§ WHAT TO WORK ON
Only lines with the word "docs" are needed; collect each of them from the listing below.

§ DATA TO USE
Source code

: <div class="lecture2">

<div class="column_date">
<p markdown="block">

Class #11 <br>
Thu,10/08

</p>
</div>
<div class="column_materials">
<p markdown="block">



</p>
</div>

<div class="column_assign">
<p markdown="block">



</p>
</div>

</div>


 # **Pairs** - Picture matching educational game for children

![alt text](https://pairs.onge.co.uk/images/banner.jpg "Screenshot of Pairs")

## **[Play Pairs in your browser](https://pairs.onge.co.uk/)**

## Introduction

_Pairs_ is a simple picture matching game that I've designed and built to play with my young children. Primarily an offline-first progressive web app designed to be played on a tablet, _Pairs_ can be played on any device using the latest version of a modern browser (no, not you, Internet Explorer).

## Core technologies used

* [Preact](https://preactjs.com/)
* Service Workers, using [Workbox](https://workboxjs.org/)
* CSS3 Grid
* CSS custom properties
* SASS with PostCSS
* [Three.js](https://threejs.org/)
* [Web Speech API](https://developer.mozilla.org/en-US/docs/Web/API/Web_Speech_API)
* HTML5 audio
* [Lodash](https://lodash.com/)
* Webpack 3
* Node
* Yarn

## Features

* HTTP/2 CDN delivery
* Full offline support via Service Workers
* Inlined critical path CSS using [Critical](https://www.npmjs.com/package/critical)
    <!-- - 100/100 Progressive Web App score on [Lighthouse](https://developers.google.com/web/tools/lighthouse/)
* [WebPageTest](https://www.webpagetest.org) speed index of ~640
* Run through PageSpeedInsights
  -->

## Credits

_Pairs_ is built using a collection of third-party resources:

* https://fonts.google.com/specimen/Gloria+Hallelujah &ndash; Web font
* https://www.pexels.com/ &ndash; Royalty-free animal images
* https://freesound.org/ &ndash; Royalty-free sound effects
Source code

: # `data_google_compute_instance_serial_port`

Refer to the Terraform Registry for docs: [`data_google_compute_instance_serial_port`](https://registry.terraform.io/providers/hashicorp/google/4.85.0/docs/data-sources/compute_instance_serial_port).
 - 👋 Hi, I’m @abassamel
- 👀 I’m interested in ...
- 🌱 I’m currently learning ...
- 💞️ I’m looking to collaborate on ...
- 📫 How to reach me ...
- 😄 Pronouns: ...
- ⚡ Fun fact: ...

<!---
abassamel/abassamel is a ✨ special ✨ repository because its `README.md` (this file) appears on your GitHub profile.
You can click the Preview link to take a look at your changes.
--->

§ REPLY
* [Web Speech API](https://developer.mozilla.org/en-US/docs/Web/API/Web_Speech_API)
Refer to the Terraform Registry for docs: [`data_google_compute_instance_serial_port`](https://registry.terraform.io/providers/hashicorp/google/4.85.0/docs/data-sources/compute_instance_serial_port).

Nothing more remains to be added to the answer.